---------- INFORMATION GIVEN ----------

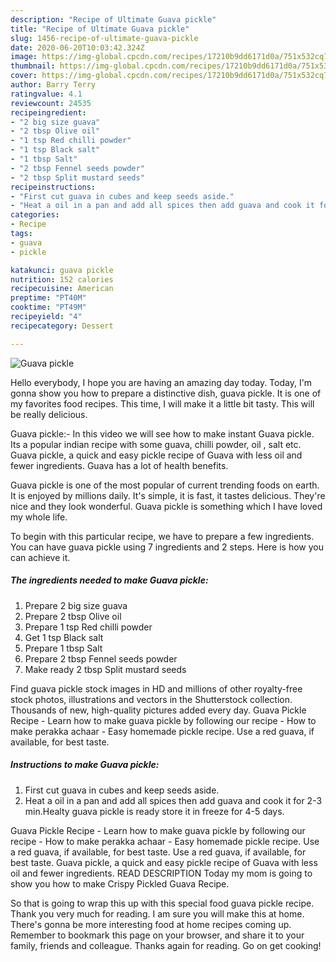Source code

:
 ```yaml
---
description: "Recipe of Ultimate Guava pickle"
title: "Recipe of Ultimate Guava pickle"
slug: 1456-recipe-of-ultimate-guava-pickle
date: 2020-06-20T10:03:42.324Z
image: https://img-global.cpcdn.com/recipes/17210b9dd6171d0a/751x532cq70/guava-pickle-recipe-main-photo.jpg
thumbnail: https://img-global.cpcdn.com/recipes/17210b9dd6171d0a/751x532cq70/guava-pickle-recipe-main-photo.jpg
cover: https://img-global.cpcdn.com/recipes/17210b9dd6171d0a/751x532cq70/guava-pickle-recipe-main-photo.jpg
author: Barry Terry
ratingvalue: 4.1
reviewcount: 24535
recipeingredient:
- "2 big size guava"
- "2 tbsp Olive oil"
- "1 tsp Red chilli powder"
- "1 tsp Black salt"
- "1 tbsp Salt"
- "2 tbsp Fennel seeds powder"
- "2 tbsp Split mustard seeds"
recipeinstructions:
- "First cut guava in cubes and keep seeds aside."
- "Heat a oil in a pan and add all spices then add guava and cook it for 2-3 min.Healty guava pickle is ready store it in freeze for 4-5 days."
categories:
- Recipe
tags:
- guava
- pickle

katakunci: guava pickle 
nutrition: 152 calories
recipecuisine: American
preptime: "PT40M"
cooktime: "PT49M"
recipeyield: "4"
recipecategory: Dessert

---
```



![Guava pickle](https://img-global.cpcdn.com/recipes/17210b9dd6171d0a/751x532cq70/guava-pickle-recipe-main-photo.jpg)

Hello everybody, I hope you are having an amazing day today. Today, I'm gonna show you how to prepare a distinctive dish, guava pickle. It is one of my favorites food recipes. This time, I will make it a little bit tasty. This will be really delicious.

Guava pickle:- In this video we will see how to make instant Guava pickle. Its a popular indian recipe with some guava, chilli powder, oil , salt etc. Guava pickle, a quick and easy pickle recipe of Guava with less oil and fewer ingredients. Guava has a lot of health benefits.

Guava pickle is one of the most popular of current trending foods on earth. It is enjoyed by millions daily. It's simple, it is fast, it tastes delicious. They're nice and they look wonderful. Guava pickle is something which I have loved my whole life.


To begin with this particular recipe, we have to prepare a few ingredients. You can have guava pickle using 7 ingredients and 2 steps. Here is how you can achieve it.

<!--inarticleads1-->

##### The ingredients needed to make Guava pickle:

1. Prepare 2 big size guava
1. Prepare 2 tbsp Olive oil
1. Prepare 1 tsp Red chilli powder
1. Get 1 tsp Black salt
1. Prepare 1 tbsp Salt
1. Prepare 2 tbsp Fennel seeds powder
1. Make ready 2 tbsp Split mustard seeds


Find guava pickle stock images in HD and millions of other royalty-free stock photos, illustrations and vectors in the Shutterstock collection. Thousands of new, high-quality pictures added every day. Guava Pickle Recipe - Learn how to make guava pickle by following our recipe - How to make perakka achaar - Easy homemade pickle recipe. Use a red guava, if available, for best taste. 

<!--inarticleads2-->

##### Instructions to make Guava pickle:

1. First cut guava in cubes and keep seeds aside.
1. Heat a oil in a pan and add all spices then add guava and cook it for 2-3 min.Healty guava pickle is ready store it in freeze for 4-5 days.


Guava Pickle Recipe - Learn how to make guava pickle by following our recipe - How to make perakka achaar - Easy homemade pickle recipe. Use a red guava, if available, for best taste. Use a red guava, if available, for best taste. Guava pickle, a quick and easy pickle recipe of Guava with less oil and fewer ingredients. READ DESCRIPTION Today my mom is going to show you how to make Crispy Pickled Guava Recipe. 

So that is going to wrap this up with this special food guava pickle recipe. Thank you very much for reading. I am sure you will make this at home. There's gonna be more interesting food at home recipes coming up. Remember to bookmark this page on your browser, and share it to your family, friends and colleague. Thanks again for reading. Go on get cooking!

----------

Say how many lines of these records hold the string "days", giving the number and no other words.

WRITTEN RESPONSE:
2